Reel joined him and said, “He had no creds. No ID, nothing.”
“Missing personnel, missing equipment.”
“Is that what DiCarlo told you?” asked Reel.
“Yes.”
“The apocalypse scenario has been a long time in preparation, Robie.”
“I’m starting to see that.”
He climbed up on a seat and squatted down.
Reel did the same.
“You left, me right,” said Robie, and Reel replied, “Copy that.”
A few seconds later armed men came racing in from both directions. It was a designed pincers move, to trap Reel and Robie between two flanks and catch them in a crossfire they could not withstand.
Only they had not counted on a slippery floor.
Three of the men went down hard and slid along the floor, while a fourth staggered around trying to regain his balance.

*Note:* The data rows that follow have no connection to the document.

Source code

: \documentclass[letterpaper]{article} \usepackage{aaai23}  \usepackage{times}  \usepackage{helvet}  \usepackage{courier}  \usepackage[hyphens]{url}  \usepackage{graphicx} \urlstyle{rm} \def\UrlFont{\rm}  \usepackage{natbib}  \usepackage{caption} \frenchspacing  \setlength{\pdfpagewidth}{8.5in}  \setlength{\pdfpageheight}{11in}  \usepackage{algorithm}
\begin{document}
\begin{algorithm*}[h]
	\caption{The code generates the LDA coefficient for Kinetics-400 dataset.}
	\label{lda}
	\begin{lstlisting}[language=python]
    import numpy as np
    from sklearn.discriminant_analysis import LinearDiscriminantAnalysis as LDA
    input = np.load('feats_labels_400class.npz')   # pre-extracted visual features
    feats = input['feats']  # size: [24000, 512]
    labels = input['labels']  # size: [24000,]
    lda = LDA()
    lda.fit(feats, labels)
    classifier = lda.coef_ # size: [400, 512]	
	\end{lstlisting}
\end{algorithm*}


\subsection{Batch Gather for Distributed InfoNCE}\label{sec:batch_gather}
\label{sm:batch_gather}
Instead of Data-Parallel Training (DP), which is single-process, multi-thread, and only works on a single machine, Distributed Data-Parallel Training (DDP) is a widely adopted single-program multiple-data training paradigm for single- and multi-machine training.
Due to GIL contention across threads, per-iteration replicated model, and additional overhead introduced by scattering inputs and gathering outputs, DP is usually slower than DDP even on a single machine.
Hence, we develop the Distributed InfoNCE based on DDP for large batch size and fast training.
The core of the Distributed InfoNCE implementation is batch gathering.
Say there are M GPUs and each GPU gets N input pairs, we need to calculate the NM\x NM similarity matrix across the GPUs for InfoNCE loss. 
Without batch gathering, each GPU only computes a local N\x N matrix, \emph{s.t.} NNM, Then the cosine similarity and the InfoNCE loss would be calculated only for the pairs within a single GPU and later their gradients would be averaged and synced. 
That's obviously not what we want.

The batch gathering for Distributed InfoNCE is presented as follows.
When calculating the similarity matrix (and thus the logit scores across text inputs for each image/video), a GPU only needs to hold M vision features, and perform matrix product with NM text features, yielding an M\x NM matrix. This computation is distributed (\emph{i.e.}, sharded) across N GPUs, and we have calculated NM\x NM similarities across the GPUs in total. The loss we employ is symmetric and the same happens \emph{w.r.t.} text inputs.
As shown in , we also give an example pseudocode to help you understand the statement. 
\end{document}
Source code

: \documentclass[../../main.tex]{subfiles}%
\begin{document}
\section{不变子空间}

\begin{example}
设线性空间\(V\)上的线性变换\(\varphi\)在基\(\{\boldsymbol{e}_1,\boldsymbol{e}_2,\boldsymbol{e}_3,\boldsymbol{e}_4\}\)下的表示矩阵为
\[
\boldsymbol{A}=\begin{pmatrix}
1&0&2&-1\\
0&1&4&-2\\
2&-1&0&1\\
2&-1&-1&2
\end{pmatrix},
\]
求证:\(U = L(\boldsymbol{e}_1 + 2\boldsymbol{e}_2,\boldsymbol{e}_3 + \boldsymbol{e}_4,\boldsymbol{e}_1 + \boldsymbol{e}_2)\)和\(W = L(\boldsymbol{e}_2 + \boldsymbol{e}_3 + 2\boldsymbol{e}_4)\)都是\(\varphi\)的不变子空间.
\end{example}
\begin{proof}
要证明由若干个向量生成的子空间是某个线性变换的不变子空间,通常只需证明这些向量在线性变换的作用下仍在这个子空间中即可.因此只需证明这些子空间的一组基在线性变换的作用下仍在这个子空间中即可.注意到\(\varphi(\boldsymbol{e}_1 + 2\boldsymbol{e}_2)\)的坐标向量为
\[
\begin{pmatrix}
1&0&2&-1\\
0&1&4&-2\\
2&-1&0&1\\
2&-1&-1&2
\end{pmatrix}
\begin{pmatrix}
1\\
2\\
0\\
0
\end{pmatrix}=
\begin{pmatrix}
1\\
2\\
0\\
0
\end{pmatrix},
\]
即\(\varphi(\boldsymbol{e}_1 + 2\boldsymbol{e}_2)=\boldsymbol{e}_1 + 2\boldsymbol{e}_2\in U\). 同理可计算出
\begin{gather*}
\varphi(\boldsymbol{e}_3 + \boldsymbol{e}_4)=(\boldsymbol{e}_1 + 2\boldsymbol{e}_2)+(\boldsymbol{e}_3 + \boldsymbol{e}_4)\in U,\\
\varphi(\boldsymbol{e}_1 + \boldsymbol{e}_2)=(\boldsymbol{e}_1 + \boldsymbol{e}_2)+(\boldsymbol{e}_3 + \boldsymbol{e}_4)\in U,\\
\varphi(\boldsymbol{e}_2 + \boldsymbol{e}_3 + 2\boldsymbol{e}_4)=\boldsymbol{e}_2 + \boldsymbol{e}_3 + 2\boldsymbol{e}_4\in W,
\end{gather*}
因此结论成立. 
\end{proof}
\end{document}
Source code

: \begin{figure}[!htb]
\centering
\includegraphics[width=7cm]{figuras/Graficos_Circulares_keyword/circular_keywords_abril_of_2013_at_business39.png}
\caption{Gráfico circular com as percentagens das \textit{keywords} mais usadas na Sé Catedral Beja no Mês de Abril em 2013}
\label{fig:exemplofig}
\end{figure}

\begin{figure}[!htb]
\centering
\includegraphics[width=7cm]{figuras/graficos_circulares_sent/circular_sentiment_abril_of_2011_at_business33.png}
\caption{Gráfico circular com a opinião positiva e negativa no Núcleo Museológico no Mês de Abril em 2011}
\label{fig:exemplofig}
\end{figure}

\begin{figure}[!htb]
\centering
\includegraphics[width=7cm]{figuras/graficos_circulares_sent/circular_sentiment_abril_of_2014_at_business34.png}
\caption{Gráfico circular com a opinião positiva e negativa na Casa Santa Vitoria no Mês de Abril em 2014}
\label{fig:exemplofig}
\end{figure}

Reel and Robie popped out from the hidden spots and opened fire, Robie right, Reel left. Nine seconds later four men lay dead, their blood turning the floor and walls crimson. The other men retreated to the cars bracketing this one.
Robie looked at Reel. “How fast do you think we’re going?”
She looked out the window. “Fifty, maybe a little more. These old bangers don’t get much abo
ve sixty.”
Robie looked at the terrain outside. All trees. “Still too fast,” he said, and Reel nodded.
Robie glanced to his left and then back at her. “Where’s your bag?”
“I stashed it here.” She pulled it out from between two of the seats.
“Got any flash-bangs in there?”
“Two of them.”
He looked at one of the connecting doors between the cars through which the men had retreated. It was metal but with a glass window. Then he ran over to a control panel built into one wall in the car’s vestibule. He ripped it open and took a few seconds to see what was available.
While he was doing that Reel snagged both flash-bangs from her bag.
“You ever jumped off a moving train before?” he asked, looking up from his work.
“No. You?”
He shook his head. “I figure at sixty, we have no chance. At thirty our odds improve some.”
“Depends on what we jump into,” said Reel, who was already clicking keys on her phone. She brought up their current location.
“Body of water coming up on the left in about two miles.”
“Could be harder than dirt depending on how we hit.”
“We stay here we die.”
Robie hit a button and the left-side door slid open. Cool air rushed in.
“They won’t be waiting long,” said Reel, looking at each doorway.
“No. We need to take care of that.”
She handed him a pair of earplugs, which he pushed deeply into his ears. She did the same with her ears. Then she passed him one of the flash-bangs.
“Give me a countdown,” she said.
Reel went to the middle of the car, drew her pistol, and waited.
“Five-four-three-two-one” called out Robie.
Reel fired to the left, shattering the glass on the door leading to the train car in front of them. She gripped the flash-bang, engaged it, and threw it through the opening. She whirled and shot out the glass in the window to the rear. The bullet was followed by the second flash-bang, which Robie tossed through the new opening. Robie crouched down and covered his face and his ears as both flash-bangs detonated within seconds of each other.